Activity: Find the string "calculation" in the data, then copy every line where it is found.

Available records:
- - -

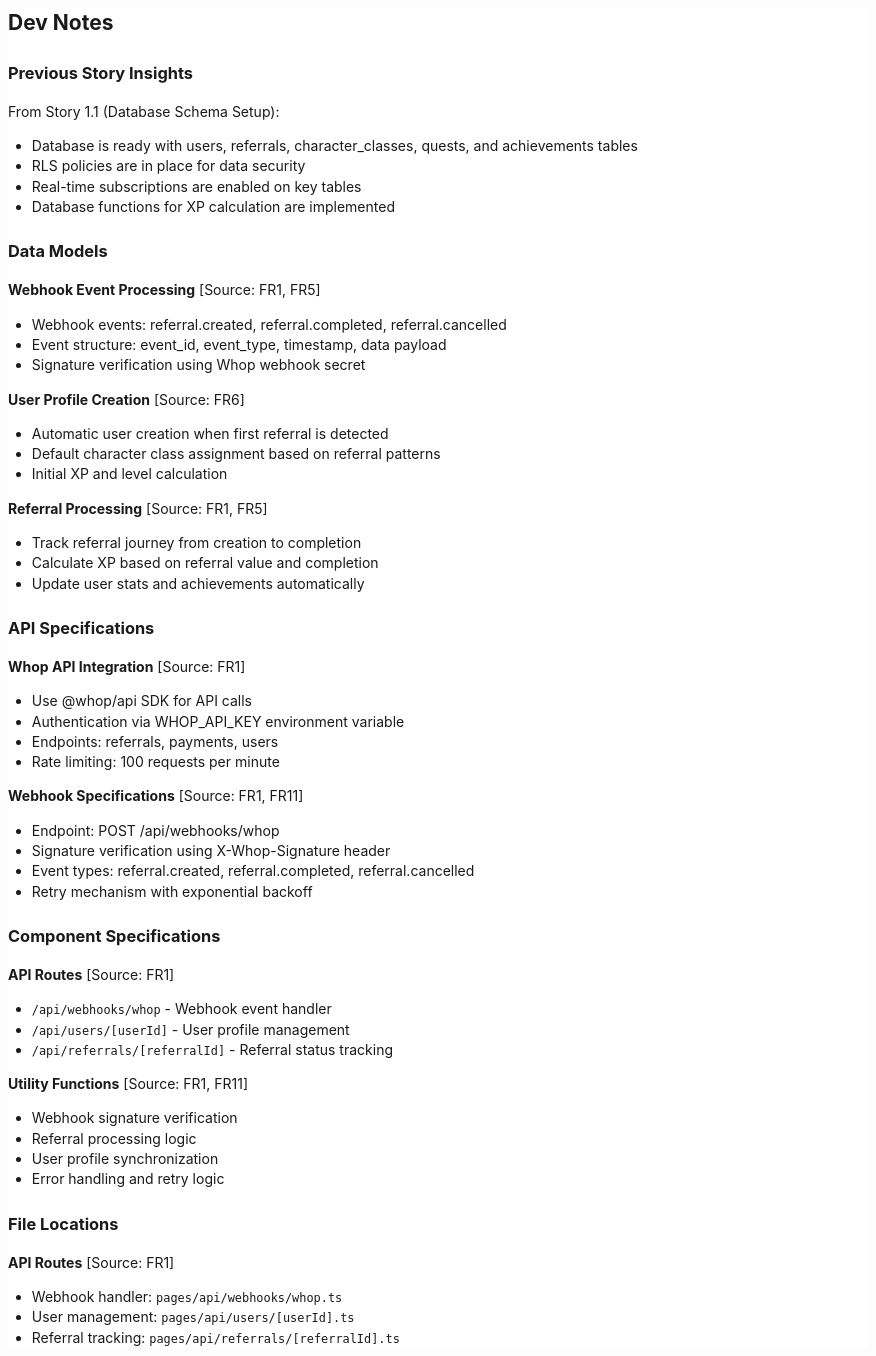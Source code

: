 ## Dev Notes

### Previous Story Insights
From Story 1.1 (Database Schema Setup):
- Database is ready with users, referrals, character_classes, quests, and achievements tables
- RLS policies are in place for data security
- Real-time subscriptions are enabled on key tables
- Database functions for XP calculation are implemented

### Data Models
**Webhook Event Processing** [Source: FR1, FR5]
- Webhook events: referral.created, referral.completed, referral.cancelled
- Event structure: event_id, event_type, timestamp, data payload
- Signature verification using Whop webhook secret

**User Profile Creation** [Source: FR6]
- Automatic user creation when first referral is detected
- Default character class assignment based on referral patterns
- Initial XP and level calculation

**Referral Processing** [Source: FR1, FR5]
- Track referral journey from creation to completion
- Calculate XP based on referral value and completion
- Update user stats and achievements automatically

### API Specifications
**Whop API Integration** [Source: FR1]
- Use @whop/api SDK for API calls
- Authentication via WHOP_API_KEY environment variable
- Endpoints: referrals, payments, users
- Rate limiting: 100 requests per minute

**Webhook Specifications** [Source: FR1, FR11]
- Endpoint: POST /api/webhooks/whop
- Signature verification using X-Whop-Signature header
- Event types: referral.created, referral.completed, referral.cancelled
- Retry mechanism with exponential backoff

### Component Specifications
**API Routes** [Source: FR1]
- `/api/webhooks/whop` - Webhook event handler
- `/api/users/[userId]` - User profile management
- `/api/referrals/[referralId]` - Referral status tracking

**Utility Functions** [Source: FR1, FR11]
- Webhook signature verification
- Referral processing logic
- User profile synchronization
- Error handling and retry logic

### File Locations
**API Routes** [Source: FR1]
- Webhook handler: `pages/api/webhooks/whop.ts`
- User management: `pages/api/users/[userId].ts`
- Referral tracking: `pages/api/referrals/[referralId].ts`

- - -

Solution:
- Database functions for XP calculation are implemented
- Initial XP and level calculation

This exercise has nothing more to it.